#### What to work on:
For the records below, count the lines containing the word "roli" and reply with the number alone.

#### Extracted records:
══════════

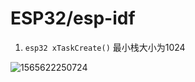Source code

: # ESP32/esp-idf

1. `esp32 xTaskCreate()` 最小栈大小为1024

![1565622250724](C:\Users\QUAN\AppData\Roaming\Typora\typora-user-images\1565622250724.png)





















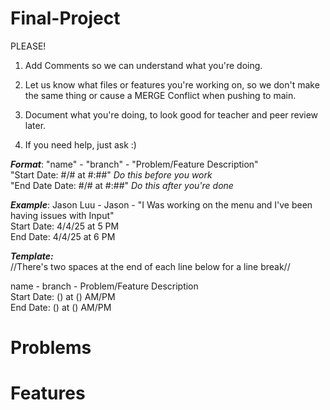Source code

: # Final-Project
PLEASE!
1. Add Comments so we can understand what you're doing.

2. Let us know what files or features you're working on, so we don't make the same thing or cause a MERGE Conflict when pushing to main.

3. Document what you're doing, to look good for teacher and peer review later. 

4. If you need help, just ask :)

***Format***: "name" - "branch" - "Problem/Feature Description"  
"Start Date: #/# at #:##"       *Do this before you work*  
"End Date Date: #/# at #:##"    *Do this after you're done*

         
***Example***:
Jason Luu - Jason - "I Was working on the menu and I've been having issues with Input"  
Start Date: 4/4/25 at 5 PM  
End Date: 4/4/25 at 6 PM



***Template:***  
//There's two spaces at the end of each line below for a line break//  

name - branch - Problem/Feature Description  
Start Date: () at () AM/PM  
End Date: () at () AM/PM


# Problems


# Features


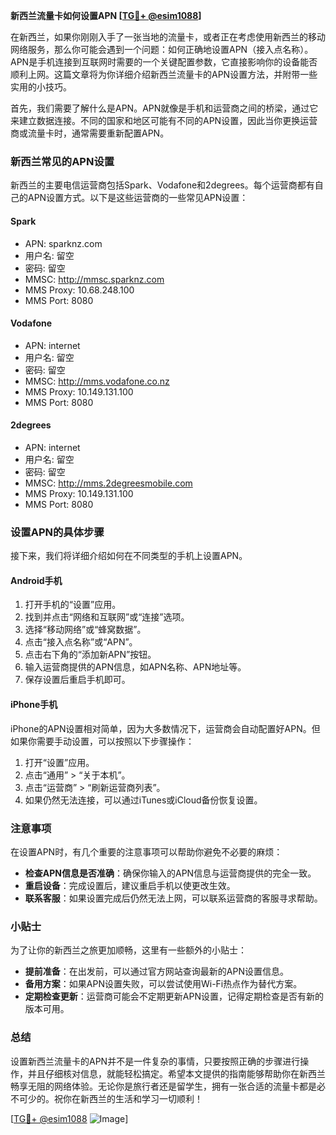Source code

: **新西兰流量卡如何设置APN [[TG💪+ @esim1088](https://t.me/s/esim1088)]**

在新西兰，如果你刚刚入手了一张当地的流量卡，或者正在考虑使用新西兰的移动网络服务，那么你可能会遇到一个问题：如何正确地设置APN（接入点名称）。APN是手机连接到互联网时需要的一个关键配置参数，它直接影响你的设备能否顺利上网。这篇文章将为你详细介绍新西兰流量卡的APN设置方法，并附带一些实用的小技巧。

首先，我们需要了解什么是APN。APN就像是手机和运营商之间的桥梁，通过它来建立数据连接。不同的国家和地区可能有不同的APN设置，因此当你更换运营商或流量卡时，通常需要重新配置APN。

### 新西兰常见的APN设置

新西兰的主要电信运营商包括Spark、Vodafone和2degrees。每个运营商都有自己的APN设置方式。以下是这些运营商的一些常见APN设置：

#### Spark
- APN: sparknz.com
- 用户名: 留空
- 密码: 留空
- MMSC: http://mmsc.sparknz.com
- MMS Proxy: 10.68.248.100
- MMS Port: 8080

#### Vodafone
- APN: internet
- 用户名: 留空
- 密码: 留空
- MMSC: http://mms.vodafone.co.nz
- MMS Proxy: 10.149.131.100
- MMS Port: 8080

#### 2degrees
- APN: internet
- 用户名: 留空
- 密码: 留空
- MMSC: http://mms.2degreesmobile.com
- MMS Proxy: 10.149.131.100
- MMS Port: 8080

### 设置APN的具体步骤

接下来，我们将详细介绍如何在不同类型的手机上设置APN。

#### Android手机

1. 打开手机的“设置”应用。
2. 找到并点击“网络和互联网”或“连接”选项。
3. 选择“移动网络”或“蜂窝数据”。
4. 点击“接入点名称”或“APN”。
5. 点击右下角的“添加新APN”按钮。
6. 输入运营商提供的APN信息，如APN名称、APN地址等。
7. 保存设置后重启手机即可。

#### iPhone手机

iPhone的APN设置相对简单，因为大多数情况下，运营商会自动配置好APN。但如果你需要手动设置，可以按照以下步骤操作：

1. 打开“设置”应用。
2. 点击“通用” > “关于本机”。
3. 点击“运营商” > “刷新运营商列表”。
4. 如果仍然无法连接，可以通过iTunes或iCloud备份恢复设置。

### 注意事项

在设置APN时，有几个重要的注意事项可以帮助你避免不必要的麻烦：

- **检查APN信息是否准确**：确保你输入的APN信息与运营商提供的完全一致。
- **重启设备**：完成设置后，建议重启手机以使更改生效。
- **联系客服**：如果设置完成后仍然无法上网，可以联系运营商的客服寻求帮助。

### 小贴士

为了让你的新西兰之旅更加顺畅，这里有一些额外的小贴士：

- **提前准备**：在出发前，可以通过官方网站查询最新的APN设置信息。
- **备用方案**：如果APN设置失败，可以尝试使用Wi-Fi热点作为替代方案。
- **定期检查更新**：运营商可能会不定期更新APN设置，记得定期检查是否有新的版本可用。

### 总结

设置新西兰流量卡的APN并不是一件复杂的事情，只要按照正确的步骤进行操作，并且仔细核对信息，就能轻松搞定。希望本文提供的指南能够帮助你在新西兰畅享无阻的网络体验。无论你是旅行者还是留学生，拥有一张合适的流量卡都是必不可少的。祝你在新西兰的生活和学习一切顺利！

[[TG💪+ @esim1088](https://t.me/s/esim1088) ![Image](https://i.postimg.cc/4NQfJmqS/Snipaste-2025-05-13-00-14-12.png)]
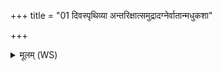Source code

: +++
title = "01 दिवस्पृथिव्या अन्तरिक्षात्समुद्रादग्नेर्वातान्मधुकशा"

+++
<details><summary>मूलम् (WS)</summary>

दिवस्पृथिव्या अन्तरिक्षात्समुद्रादग्नेर्वातान्मधुकशा हि यज्ञे ।  
तां चायित्वामृतं वसानां हृद्धिः प्रजाः प्रति नन्दन्ति सर्वाः ॥ १ ॥
</details>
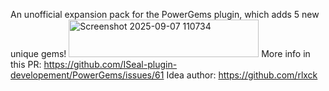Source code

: An unofficial expansion pack for the PowerGems plugin, which adds 5 new unique gems!
<img width="304" height="60" alt="Screenshot 2025-09-07 110734" src="https://github.com/user-attachments/assets/80b6bfce-88d6-46e3-aaaa-6f758bfc6131" />
More info in this PR: https://github.com/ISeal-plugin-developement/PowerGems/issues/61
Idea author: https://github.com/rlxck
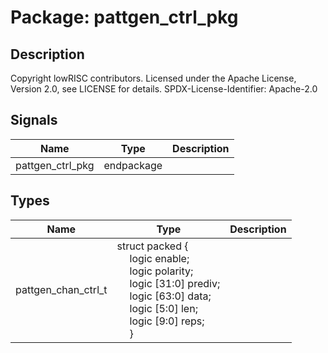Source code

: # Package: pattgen_ctrl_pkg

## Description

Copyright lowRISC contributors.
 Licensed under the Apache License, Version 2.0, see LICENSE for details.
 SPDX-License-Identifier: Apache-2.0
 

## Signals

| Name             | Type       | Description |
| ---------------- | ---------- | ----------- |
| pattgen_ctrl_pkg | endpackage |             |
## Types

| Name                | Type                                                                                                                                                                                                                                                                                                                                                                                                                             | Description |
| ------------------- | -------------------------------------------------------------------------------------------------------------------------------------------------------------------------------------------------------------------------------------------------------------------------------------------------------------------------------------------------------------------------------------------------------------------------------- | ----------- |
| pattgen_chan_ctrl_t | struct packed {<br><span style="padding-left:20px">     logic        enable;<br><span style="padding-left:20px">     logic        polarity;<br><span style="padding-left:20px">     logic [31:0] prediv;<br><span style="padding-left:20px">     logic [63:0] data;<br><span style="padding-left:20px">     logic [5:0]  len;<br><span style="padding-left:20px">     logic [9:0]  reps;<br><span style="padding-left:20px">   } |             |

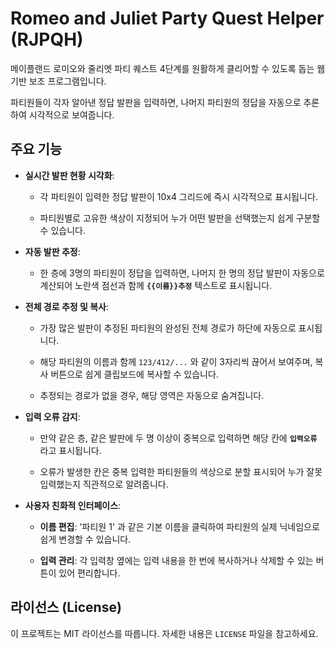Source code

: # Romeo and Juliet Party Quest Helper (RJPQH)

메이플랜드 로미오와 줄리엣 파티 퀘스트 4단계를 원활하게 클리어할 수 있도록 돕는 웹 기반 보조 프로그램입니다. 

파티원들이 각자 알아낸 정답 발판을 입력하면, 나머지 파티원의 정답을 자동으로 추론하여 시각적으로 보여줍니다.

## 주요 기능

* **실시간 발판 현황 시각화**:

  * 각 파티원이 입력한 정답 발판이 10x4 그리드에 즉시 시각적으로 표시됩니다.

  * 파티원별로 고유한 색상이 지정되어 누가 어떤 발판을 선택했는지 쉽게 구분할 수 있습니다.

* **자동 발판 추정**:

  * 한 층에 3명의 파티원이 정답을 입력하면, 나머지 한 명의 정답 발판이 자동으로 계산되어 노란색 점선과 함께 **`{{이름}}추정`** 텍스트로 표시됩니다.

* **전체 경로 추정 및 복사**:

  * 가장 많은 발판이 추정된 파티원의 완성된 전체 경로가 하단에 자동으로 표시됩니다.

  * 해당 파티원의 이름과 함께 `123/412/...` 와 같이 3자리씩 끊어서 보여주며, 복사 버튼으로 쉽게 클립보드에 복사할 수 있습니다.

  * 추정되는 경로가 없을 경우, 해당 영역은 자동으로 숨겨집니다.

* **입력 오류 감지**:

  * 만약 같은 층, 같은 발판에 두 명 이상이 중복으로 입력하면 해당 칸에 **`입력오류`** 라고 표시됩니다.

  * 오류가 발생한 칸은 중복 입력한 파티원들의 색상으로 분할 표시되어 누가 잘못 입력했는지 직관적으로 알려줍니다.

* **사용자 친화적 인터페이스**:

  * **이름 편집**: '파티원 1' 과 같은 기본 이름을 클릭하여 파티원의 실제 닉네임으로 쉽게 변경할 수 있습니다.

  * **입력 관리**: 각 입력창 옆에는 입력 내용을 한 번에 복사하거나 삭제할 수 있는 버튼이 있어 편리합니다.

## 라이선스 (License)

이 프로젝트는 MIT 라이선스를 따릅니다. 자세한 내용은 `LICENSE` 파일을 참고하세요.
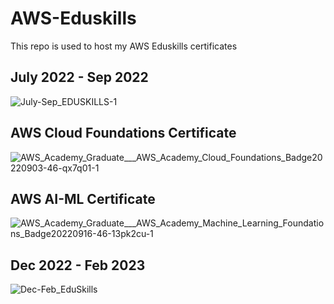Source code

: # AWS-Eduskills
This repo is used to host my AWS Eduskills certificates
## July 2022 - Sep 2022
![July-Sep_EDUSKILLS-1](https://github.com/Akshay-Dongare/AWS-Eduskills/assets/75126845/99b179bf-5ca1-4ff4-986a-323c5c746575)
## AWS Cloud Foundations Certificate
![AWS_Academy_Graduate___AWS_Academy_Cloud_Foundations_Badge20220903-46-qx7q01-1](https://github.com/Akshay-Dongare/AWS-Eduskills/assets/75126845/ed5f05aa-dcf6-448b-ae03-5e838496ae30)
## AWS AI-ML Certificate
![AWS_Academy_Graduate___AWS_Academy_Machine_Learning_Foundations_Badge20220916-46-13pk2cu-1](https://github.com/Akshay-Dongare/AWS-Eduskills/assets/75126845/3afd2fa6-3db3-47f0-ad05-b65bfb890733)

## Dec 2022 - Feb 2023
![Dec-Feb_EduSkills](https://github.com/Akshay-Dongare/AWS-Eduskills/assets/75126845/7916f6d0-5f8c-441f-a35b-86186c66dcad)
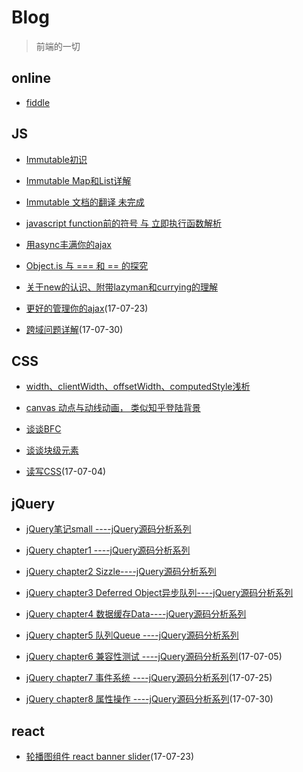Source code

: # Blog

> 前端的一切

## online

* [fiddle](https://jsfiddle.net/user/peaNut93/fiddles/)

## JS

* [Immutable初识](https://github.com/AllFE/blog/issues/1)

* [Immutable Map和List详解](https://github.com/AllFE/blog/issues/2)

* [Immutable 文档的翻译 未完成](https://github.com/zhaozy93/rubbish-things/tree/master/immutable.js)

* [javascript function前的符号 与 立即执行函数解析](https://github.com/AllFE/blog/issues/3)

* [用async丰满你的ajax](https://github.com/AllFE/blog/issues/5)

* [Object.is 与 === 和 == 的探究](https://github.com/AllFE/blog/issues/6)

* [关于new的认识、附带lazyman和currying的理解](https://github.com/zhaozy93/blog/issues/6)

* [更好的管理你的ajax](https://github.com/zhaozy93/blog/issues/14)(17-07-23)

* [跨域问题详解](https://github.com/zhaozy93/blog/issues/16)(17-07-30)

## CSS
* [width、clientWidth、offsetWidth、computedStyle浅析](https://github.com/zhaozy93/blog/issues/1)

* [canvas 动点与动线动画， 类似知乎登陆背景](https://github.com/AllFE/blog/issues/4)

* [谈谈BFC](https://github.com/zhaozy93/blog/issues/8)

* [谈谈块级元素](https://github.com/zhaozy93/blog/issues/9)

* [读写CSS](https://github.com/zhaozy93/blog/issues/11)(17-07-04)

## jQuery
* [jQuery笔记small ----jQuery源码分析系列](https://github.com/zhaozy93/blog/issues/3)

* [jQuery chapter1 ----jQuery源码分析系列](https://github.com/zhaozy93/blog/issues/2)

* [jQuery chapter2 Sizzle----jQuery源码分析系列](https://github.com/zhaozy93/blog/issues/4)

* [jQuery chapter3 Deferred Object异步队列----jQuery源码分析系列](https://github.com/zhaozy93/blog/issues/5)

* [jQuery chapter4 数据缓存Data----jQuery源码分析系列](https://github.com/zhaozy93/blog/issues/7)

* [jQuery chapter5 队列Queue ----jQuery源码分析系列](https://github.com/zhaozy93/blog/issues/10)

* [jQuery chapter6 兼容性测试 ----jQuery源码分析系列](https://github.com/zhaozy93/blog/issues/12)(17-07-05)

* [jQuery chapter7 事件系统 ----jQuery源码分析系列](https://github.com/zhaozy93/blog/issues/15)(17-07-25)

* [jQuery chapter8 属性操作 ----jQuery源码分析系列](https://github.com/zhaozy93/blog/issues/17)(17-07-30)

## react

* [轮播图组件 react banner slider](https://github.com/zhaozy93/blog/issues/13)(17-07-23)
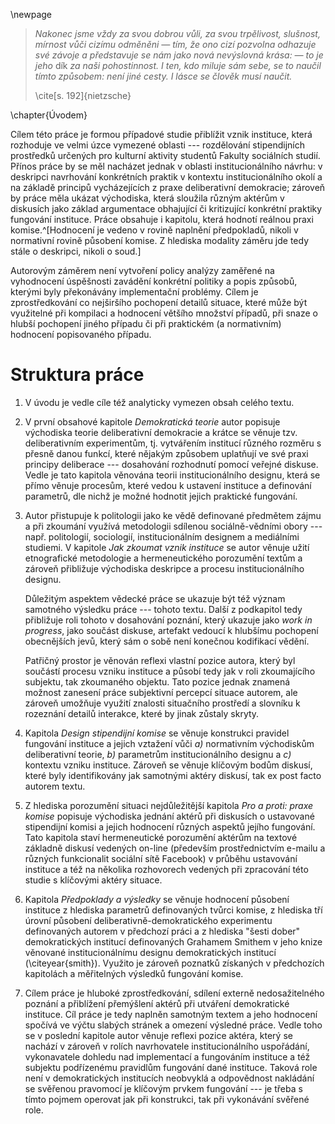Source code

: \newpage

> *Nakonec jsme vždy za svou dobrou vůli, za svou trpělivost, slušnost, mírnost vůči cizímu odměněni — tím, že ono cizí pozvolna odhazuje své závoje a představuje se nám jako nová nevýslovná krása: — to je jeho* dík *za naši pohostinnost. I ten, kdo miluje sám sebe, se to naučil tímto způsobem: není jiné cesty. I lásce se člověk musí naučit.* 
> 
> \cite[s. 192]{nietzsche}

\chapter{Úvodem}

Cílem této práce je formou případové studie přiblížit vznik instituce, která rozhoduje ve velmi úzce vymezené oblasti --- rozdělování stipendijních prostředků určených pro kulturní aktivity studentů Fakulty sociálních studií. Přínos práce by se měl nacházet jednak v oblasti institucionálního návrhu: v deskripci navrhování konkrétních praktik v kontextu institucionálního okolí a na základě principů vycházejících z praxe deliberativní demokracie; zároveň by práce měla ukázat východiska, která sloužila různým aktérům v diskusích jako základ argumentace obhajující či kritizující konkrétní praktiky fungování instituce. Práce obsahuje i kapitolu, která hodnotí reálnou praxi komise.^[Hodnocení je vedeno v rovině naplnění předpokladů, nikoli v normativní rovině působení komise. Z hlediska modality záměru jde tedy stále o deskripci, nikoli o soud.]

Autorovým záměrem není vytvoření policy analýzy zaměřené na vyhodnocení úspěšnosti zavádění konkrétní politiky a popis způsobů, kterými byly překonávány implementační problémy. Cílem je zprostředkování co nejširšího pochopení detailů situace, které může být využitelné při kompilaci a hodnocení většího množství případů, při snaze o hlubší pochopení jiného případu či při praktickém (a normativním) hodnocení popisovaného případu.

# Struktura práce

1. V úvodu je vedle cíle též analyticky vymezen obsah celého textu.

2. V první obsahové kapitole *Demokratická teorie* autor popisuje východiska teorie deliberativní demokracie a krátce se věnuje tzv. deliberativním experimentům, tj. vytvářením institucí různého rozměru s přesně danou funkcí, které nějakým způsobem uplatňují ve své praxi principy deliberace --- dosahování rozhodnutí pomocí veřejné diskuse. Vedle je tato kapitola věnována teorii institucionálního designu, která se přímo věnuje procesům, které vedou k ustavení instituce a definování parametrů, dle nichž je možné hodnotit jejich praktické fungování.

3. Autor přistupuje k politologii jako ke vědě definované předmětem zájmu a při zkoumání využívá metodologii sdílenou sociálně-vědními obory --- např. politologií, sociologií, institucionálním designem a mediálními studiemi. V kapitole *Jak zkoumat vznik instituce* se autor věnuje užití etnografické metodologie a hermeneutického porozumění textům a zároveň přibližuje východiska deskripce a procesu institucionálního designu.
    
    Důležitým aspektem vědecké práce se ukazuje být též význam samotného výsledku práce --- tohoto textu. Další z podkapitol tedy přibližuje roli tohoto v dosahování poznání, který ukazuje jako *work in progress*, jako součást diskuse, artefakt vedoucí k hlubšímu pochopení obecnějších jevů, který sám o sobě není konečnou kodifikací vědění.

    Patřičný prostor je věnován reflexi vlastní pozice autora, který byl součástí procesu vzniku instituce a působí tedy jak v roli zkoumajícího subjektu, tak zkoumaného objektu. Tato pozice jednak znamená možnost zanesení práce subjektivní percepcí situace autorem, ale zároveň umožňuje využití znalosti situačního prostředí a slovníku k rozeznání detailů interakce, které by jinak zůstaly skryty.

4. Kapitola *Design stipendijní komise* se věnuje konstrukci pravidel fungování instituce a jejich vztažení vůči *a)* normativním východiskům deliberativní teorie, *b)* parametrům institucionálního designu a *c)* kontextu vzniku instituce. Zároveň se věnuje klíčovým bodům diskusí, které byly identifikovány jak samotnými aktéry diskusí, tak ex post facto autorem textu.

5. Z hlediska porozumění situaci nejdůležitější kapitola *Pro a proti: praxe komise* popisuje východiska jednání aktérů při diskusích o ustavované stipendijní komisi a jejich hodnocení různých aspektů jejího fungování. Tato kapitola staví hermeneutické porozumění aktérům na textové základně diskusí vedených on-line (především prostřednictvím e-mailu a různých funkcionalit sociální sítě Facebook) v průběhu ustavování instituce a též na několika rozhovorech vedených při zpracování této studie s klíčovými aktéry situace.

6. Kapitola *Předpoklady a výsledky* se věnuje hodnocení působení instituce z hlediska parametrů definovaných tvůrci komise, z hlediska tří úrovní působení deliberativně-demokratického experimentu definovaných autorem v předchozí práci a z hlediska "šesti dober" demokratických institucí definovaných Grahamem Smithem v jeho knize věnované institucionálnímu designu demokratických institucí (\citeyear{smith}). Využito je zároveň poznatků získaných v předchozích kapitolách a měřitelných výsledků fungování komise.

7. Cílem práce je hluboké zprostředkování, sdílení externě nedosažitelného poznání a přiblížení přemýšlení aktérů při utváření demokratické instituce. Cíl práce je tedy naplněn samotným textem a jeho hodnocení spočívá ve výčtu slabých stránek a omezení výsledné práce. Vedle toho se v poslední kapitole autor věnuje reflexi pozice aktéra, který se nachází v zároveň v rolích navrhovatele institucionálního uspořádání, vykonavatele dohledu nad implementací a fungováním instituce a též subjektu podřízenému pravidlům fungování dané instituce. Taková role není v demokratických institucích neobvyklá a odpovědnost nakládání se svěřenou pravomocí je klíčovým prvkem fungování --- je třeba s tímto pojmem operovat jak při konstrukci, tak při vykonávání svěřené role.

══════════

#### Task solution:
2